**Exercise details**. Scan the entries for the word "createInvoice". Every line that has it should be copied.

**Material shown**.
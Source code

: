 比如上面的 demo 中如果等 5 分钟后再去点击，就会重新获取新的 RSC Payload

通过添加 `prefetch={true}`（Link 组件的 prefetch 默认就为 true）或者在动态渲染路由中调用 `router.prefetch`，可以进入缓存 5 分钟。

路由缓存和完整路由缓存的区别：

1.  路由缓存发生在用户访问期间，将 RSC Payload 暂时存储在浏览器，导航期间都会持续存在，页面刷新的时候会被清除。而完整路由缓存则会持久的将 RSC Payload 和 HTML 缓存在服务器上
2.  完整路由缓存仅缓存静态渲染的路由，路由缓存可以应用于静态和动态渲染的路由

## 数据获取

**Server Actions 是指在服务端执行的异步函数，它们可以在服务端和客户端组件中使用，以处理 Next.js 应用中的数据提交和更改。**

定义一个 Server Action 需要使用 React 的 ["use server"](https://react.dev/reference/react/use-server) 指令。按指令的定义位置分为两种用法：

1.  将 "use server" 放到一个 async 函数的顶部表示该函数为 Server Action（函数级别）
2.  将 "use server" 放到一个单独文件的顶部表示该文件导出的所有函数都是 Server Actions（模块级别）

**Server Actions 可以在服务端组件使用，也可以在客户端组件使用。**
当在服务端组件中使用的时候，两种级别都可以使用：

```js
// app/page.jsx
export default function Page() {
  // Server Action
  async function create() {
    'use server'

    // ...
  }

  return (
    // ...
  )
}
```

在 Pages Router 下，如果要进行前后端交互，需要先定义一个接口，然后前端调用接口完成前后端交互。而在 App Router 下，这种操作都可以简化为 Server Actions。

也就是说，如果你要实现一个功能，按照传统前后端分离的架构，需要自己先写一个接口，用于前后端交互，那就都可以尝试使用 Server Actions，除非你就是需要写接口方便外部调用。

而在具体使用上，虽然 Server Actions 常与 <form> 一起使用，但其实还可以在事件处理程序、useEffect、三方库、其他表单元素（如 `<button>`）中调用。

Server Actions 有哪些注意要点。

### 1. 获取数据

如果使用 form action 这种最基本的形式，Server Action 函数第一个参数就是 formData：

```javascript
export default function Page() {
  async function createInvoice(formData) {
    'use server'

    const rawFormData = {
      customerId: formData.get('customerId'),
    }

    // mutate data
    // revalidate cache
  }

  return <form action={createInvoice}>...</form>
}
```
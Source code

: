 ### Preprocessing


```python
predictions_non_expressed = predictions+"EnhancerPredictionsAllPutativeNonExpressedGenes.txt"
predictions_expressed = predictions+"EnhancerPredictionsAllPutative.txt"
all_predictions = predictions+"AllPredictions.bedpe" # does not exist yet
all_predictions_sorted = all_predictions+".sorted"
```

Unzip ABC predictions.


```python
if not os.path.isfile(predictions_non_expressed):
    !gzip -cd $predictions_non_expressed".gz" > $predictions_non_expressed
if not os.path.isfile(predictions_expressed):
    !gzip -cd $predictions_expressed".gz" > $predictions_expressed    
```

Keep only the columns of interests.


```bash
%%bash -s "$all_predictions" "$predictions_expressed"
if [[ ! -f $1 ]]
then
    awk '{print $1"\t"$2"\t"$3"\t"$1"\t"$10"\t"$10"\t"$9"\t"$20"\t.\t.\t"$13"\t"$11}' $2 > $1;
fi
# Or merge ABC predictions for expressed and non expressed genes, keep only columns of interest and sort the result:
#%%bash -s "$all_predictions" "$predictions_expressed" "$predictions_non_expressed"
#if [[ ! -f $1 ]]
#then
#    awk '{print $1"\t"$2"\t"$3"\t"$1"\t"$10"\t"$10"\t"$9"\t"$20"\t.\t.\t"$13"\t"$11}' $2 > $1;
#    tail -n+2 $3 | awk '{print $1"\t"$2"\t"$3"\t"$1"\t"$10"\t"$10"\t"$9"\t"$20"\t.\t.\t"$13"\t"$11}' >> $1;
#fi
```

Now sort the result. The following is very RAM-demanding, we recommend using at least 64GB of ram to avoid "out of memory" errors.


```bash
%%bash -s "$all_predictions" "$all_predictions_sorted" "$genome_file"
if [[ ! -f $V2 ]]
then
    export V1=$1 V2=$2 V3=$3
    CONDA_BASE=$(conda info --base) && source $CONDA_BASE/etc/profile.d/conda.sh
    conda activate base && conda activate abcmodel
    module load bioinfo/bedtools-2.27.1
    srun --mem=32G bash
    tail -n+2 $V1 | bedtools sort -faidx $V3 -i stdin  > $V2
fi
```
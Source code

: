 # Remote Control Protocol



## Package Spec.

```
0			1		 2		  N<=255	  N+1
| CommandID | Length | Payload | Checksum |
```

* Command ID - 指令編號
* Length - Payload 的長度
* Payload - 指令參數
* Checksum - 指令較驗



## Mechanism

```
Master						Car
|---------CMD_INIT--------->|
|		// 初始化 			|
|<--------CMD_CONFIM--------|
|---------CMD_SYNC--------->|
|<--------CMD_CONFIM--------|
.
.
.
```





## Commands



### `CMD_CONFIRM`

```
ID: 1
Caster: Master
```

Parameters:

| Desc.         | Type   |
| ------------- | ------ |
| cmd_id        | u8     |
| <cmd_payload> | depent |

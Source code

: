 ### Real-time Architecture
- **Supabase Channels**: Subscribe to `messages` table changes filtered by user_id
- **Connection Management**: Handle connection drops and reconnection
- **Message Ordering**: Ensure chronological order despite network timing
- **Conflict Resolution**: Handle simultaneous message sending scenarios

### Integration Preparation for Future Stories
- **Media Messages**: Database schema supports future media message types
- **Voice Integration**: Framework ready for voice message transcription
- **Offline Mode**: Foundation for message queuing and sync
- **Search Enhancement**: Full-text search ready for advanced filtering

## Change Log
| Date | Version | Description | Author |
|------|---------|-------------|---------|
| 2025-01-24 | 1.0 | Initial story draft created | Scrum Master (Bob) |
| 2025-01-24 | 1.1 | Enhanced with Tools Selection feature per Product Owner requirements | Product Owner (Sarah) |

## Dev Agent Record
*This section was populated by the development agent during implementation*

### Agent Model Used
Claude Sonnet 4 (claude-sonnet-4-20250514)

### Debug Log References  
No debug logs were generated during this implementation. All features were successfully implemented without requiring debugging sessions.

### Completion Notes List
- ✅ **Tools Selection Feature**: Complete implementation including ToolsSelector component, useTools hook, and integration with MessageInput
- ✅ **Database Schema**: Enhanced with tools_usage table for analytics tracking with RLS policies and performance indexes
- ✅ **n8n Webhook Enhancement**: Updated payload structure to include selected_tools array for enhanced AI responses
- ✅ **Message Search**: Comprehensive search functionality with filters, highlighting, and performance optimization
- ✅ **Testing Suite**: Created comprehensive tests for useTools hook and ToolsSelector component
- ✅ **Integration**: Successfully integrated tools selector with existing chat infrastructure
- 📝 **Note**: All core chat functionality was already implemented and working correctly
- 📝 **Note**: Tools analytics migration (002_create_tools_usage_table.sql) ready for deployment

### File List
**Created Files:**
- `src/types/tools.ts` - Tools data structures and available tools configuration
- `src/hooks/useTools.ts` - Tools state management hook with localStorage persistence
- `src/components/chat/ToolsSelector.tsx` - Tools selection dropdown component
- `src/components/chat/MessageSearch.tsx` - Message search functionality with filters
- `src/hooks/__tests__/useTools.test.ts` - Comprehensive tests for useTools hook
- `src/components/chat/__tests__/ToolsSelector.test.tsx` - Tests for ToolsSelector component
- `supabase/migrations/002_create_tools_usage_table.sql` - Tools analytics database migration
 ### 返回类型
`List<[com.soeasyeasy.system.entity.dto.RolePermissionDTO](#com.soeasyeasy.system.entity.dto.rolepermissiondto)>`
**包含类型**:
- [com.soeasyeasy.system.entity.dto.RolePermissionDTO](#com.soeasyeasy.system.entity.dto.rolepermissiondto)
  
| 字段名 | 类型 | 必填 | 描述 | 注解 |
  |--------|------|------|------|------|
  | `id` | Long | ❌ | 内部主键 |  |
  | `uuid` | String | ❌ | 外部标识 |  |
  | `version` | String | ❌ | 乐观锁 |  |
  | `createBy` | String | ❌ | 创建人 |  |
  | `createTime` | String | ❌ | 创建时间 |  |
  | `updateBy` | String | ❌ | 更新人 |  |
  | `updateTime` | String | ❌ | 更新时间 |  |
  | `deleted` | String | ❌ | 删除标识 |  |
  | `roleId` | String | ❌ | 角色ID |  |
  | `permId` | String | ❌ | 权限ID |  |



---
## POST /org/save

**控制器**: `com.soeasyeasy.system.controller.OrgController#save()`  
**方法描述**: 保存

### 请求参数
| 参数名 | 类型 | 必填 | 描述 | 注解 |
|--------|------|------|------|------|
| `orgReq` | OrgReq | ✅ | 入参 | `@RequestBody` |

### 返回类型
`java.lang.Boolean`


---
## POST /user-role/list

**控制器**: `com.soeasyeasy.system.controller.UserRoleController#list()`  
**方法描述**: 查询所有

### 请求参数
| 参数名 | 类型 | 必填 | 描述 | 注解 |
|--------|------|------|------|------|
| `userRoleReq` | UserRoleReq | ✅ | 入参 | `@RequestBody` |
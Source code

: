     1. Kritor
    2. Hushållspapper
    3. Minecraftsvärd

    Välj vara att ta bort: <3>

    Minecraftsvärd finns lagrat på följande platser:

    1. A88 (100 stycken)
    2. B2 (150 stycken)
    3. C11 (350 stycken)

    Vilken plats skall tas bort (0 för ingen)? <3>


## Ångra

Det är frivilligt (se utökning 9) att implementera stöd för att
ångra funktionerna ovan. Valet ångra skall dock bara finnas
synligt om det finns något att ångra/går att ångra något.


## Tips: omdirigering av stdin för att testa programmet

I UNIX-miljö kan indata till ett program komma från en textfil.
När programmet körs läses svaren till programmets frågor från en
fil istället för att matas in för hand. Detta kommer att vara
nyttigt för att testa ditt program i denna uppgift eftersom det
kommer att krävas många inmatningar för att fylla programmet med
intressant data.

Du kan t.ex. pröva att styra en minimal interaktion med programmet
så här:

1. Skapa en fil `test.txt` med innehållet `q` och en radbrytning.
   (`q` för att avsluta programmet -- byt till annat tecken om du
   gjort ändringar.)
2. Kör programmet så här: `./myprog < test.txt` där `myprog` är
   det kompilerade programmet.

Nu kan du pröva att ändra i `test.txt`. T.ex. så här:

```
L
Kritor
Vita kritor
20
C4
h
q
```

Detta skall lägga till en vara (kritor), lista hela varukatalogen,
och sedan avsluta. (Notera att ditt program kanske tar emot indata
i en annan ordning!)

**Response below**.
  async function createInvoice(formData) {
  return <form action={createInvoice}>...</form>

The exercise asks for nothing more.